§ Work to complete:
Give a count of the lines below that have the string "Steen" in them, with no other words.

[Saved data entries]
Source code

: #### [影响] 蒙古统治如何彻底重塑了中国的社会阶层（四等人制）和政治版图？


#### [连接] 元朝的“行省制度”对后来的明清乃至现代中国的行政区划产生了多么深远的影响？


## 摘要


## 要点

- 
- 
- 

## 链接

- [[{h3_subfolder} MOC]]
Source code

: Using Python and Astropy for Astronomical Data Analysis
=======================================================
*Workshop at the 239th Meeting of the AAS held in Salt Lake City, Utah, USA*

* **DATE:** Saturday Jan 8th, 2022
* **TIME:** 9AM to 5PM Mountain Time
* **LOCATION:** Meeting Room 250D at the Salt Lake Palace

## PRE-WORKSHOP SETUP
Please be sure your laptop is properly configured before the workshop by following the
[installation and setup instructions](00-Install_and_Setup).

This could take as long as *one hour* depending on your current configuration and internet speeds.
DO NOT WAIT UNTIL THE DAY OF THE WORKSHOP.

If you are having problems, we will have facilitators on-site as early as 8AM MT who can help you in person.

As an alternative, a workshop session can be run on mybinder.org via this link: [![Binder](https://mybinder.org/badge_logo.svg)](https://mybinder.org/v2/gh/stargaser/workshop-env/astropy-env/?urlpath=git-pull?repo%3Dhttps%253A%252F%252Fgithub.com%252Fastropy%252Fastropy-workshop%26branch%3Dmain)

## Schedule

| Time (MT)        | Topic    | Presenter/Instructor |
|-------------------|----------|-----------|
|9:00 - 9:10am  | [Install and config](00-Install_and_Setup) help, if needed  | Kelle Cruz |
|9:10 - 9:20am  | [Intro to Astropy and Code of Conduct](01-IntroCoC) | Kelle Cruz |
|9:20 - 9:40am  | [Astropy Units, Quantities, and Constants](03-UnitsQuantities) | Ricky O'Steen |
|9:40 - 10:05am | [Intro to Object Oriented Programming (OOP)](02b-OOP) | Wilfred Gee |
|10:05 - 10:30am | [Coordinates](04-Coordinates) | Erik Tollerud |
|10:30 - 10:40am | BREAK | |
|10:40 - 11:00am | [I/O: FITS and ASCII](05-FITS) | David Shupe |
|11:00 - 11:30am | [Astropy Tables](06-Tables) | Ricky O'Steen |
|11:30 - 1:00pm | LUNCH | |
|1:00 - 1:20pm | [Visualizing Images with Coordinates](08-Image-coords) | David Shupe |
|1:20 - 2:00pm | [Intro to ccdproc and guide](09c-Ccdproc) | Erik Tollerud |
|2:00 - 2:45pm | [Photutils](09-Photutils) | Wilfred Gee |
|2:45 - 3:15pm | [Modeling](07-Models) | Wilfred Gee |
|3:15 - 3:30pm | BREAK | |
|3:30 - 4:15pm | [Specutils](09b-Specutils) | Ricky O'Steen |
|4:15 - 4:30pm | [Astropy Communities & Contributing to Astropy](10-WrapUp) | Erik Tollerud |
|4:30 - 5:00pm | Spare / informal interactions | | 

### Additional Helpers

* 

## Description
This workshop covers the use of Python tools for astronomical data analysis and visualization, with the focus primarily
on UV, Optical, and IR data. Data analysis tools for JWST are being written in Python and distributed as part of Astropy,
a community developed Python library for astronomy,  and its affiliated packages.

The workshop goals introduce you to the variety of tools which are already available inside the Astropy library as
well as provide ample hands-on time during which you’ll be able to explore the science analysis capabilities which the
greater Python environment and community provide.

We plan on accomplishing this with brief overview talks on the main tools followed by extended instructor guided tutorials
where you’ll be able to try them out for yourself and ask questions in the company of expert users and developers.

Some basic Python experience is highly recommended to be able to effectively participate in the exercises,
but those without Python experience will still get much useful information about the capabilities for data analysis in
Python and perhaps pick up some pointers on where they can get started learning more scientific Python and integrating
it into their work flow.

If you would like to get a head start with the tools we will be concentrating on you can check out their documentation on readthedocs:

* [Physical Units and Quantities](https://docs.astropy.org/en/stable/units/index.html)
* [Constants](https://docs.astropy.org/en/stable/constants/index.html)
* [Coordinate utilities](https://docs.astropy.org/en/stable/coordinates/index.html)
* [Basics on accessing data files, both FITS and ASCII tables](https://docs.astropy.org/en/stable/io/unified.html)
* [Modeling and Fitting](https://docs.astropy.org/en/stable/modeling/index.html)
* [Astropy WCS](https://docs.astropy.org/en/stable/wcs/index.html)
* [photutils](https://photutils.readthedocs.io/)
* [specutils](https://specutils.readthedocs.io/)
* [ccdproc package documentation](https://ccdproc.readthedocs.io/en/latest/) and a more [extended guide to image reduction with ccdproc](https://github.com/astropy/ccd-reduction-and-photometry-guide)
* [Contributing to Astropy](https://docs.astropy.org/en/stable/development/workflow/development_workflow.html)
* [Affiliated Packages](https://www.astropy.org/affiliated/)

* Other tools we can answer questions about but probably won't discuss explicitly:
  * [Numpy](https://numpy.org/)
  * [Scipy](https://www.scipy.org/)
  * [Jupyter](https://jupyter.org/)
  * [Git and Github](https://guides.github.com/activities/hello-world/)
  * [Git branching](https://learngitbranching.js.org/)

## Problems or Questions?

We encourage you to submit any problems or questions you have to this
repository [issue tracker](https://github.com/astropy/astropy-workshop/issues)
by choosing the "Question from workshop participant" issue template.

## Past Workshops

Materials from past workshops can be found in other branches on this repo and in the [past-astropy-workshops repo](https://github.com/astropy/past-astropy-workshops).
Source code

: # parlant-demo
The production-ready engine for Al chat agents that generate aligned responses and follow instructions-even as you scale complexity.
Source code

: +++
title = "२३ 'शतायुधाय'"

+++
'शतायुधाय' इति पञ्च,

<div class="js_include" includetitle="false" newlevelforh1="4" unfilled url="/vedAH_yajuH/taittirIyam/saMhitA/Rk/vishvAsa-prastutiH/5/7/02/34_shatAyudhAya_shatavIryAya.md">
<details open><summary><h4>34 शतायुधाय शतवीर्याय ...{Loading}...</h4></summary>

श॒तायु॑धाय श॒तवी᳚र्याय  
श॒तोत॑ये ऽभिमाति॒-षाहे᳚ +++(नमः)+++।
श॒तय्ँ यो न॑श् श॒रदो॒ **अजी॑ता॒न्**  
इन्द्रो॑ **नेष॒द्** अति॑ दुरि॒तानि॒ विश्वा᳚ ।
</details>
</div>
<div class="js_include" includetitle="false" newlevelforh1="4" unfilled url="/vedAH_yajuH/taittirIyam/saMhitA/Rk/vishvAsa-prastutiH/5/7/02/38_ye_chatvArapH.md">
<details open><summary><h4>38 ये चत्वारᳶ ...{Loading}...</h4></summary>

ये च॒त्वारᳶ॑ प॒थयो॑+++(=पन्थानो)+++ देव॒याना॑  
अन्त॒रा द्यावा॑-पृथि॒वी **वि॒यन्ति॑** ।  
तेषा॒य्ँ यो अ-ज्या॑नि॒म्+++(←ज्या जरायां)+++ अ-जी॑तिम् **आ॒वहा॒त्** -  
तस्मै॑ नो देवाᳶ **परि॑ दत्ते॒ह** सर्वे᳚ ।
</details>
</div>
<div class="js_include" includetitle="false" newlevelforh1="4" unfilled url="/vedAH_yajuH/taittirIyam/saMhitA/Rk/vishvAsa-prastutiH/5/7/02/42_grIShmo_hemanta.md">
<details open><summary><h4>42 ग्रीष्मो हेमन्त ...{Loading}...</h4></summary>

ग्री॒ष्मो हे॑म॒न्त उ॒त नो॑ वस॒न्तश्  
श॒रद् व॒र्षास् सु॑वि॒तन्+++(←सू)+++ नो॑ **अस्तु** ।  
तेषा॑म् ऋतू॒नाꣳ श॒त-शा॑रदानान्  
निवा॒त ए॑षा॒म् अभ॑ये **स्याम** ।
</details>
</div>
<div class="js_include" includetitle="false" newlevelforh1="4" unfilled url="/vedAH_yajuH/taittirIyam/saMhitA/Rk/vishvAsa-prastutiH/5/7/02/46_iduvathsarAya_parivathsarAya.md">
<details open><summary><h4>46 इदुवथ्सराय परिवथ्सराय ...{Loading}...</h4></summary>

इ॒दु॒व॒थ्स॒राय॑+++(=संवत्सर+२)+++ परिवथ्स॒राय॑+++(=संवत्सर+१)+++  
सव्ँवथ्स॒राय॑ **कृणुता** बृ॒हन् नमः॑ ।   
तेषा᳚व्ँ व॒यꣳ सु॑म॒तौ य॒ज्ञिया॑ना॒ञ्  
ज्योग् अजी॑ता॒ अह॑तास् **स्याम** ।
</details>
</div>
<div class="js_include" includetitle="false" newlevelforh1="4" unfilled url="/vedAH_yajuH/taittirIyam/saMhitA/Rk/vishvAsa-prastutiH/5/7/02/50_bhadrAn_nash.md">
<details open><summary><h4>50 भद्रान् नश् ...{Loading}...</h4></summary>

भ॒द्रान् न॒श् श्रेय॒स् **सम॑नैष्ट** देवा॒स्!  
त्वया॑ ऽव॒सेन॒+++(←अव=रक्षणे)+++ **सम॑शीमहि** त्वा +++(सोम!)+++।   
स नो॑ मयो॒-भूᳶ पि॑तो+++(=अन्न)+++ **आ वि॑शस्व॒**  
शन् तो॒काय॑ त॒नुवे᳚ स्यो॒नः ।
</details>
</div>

§ Solved exercise:
3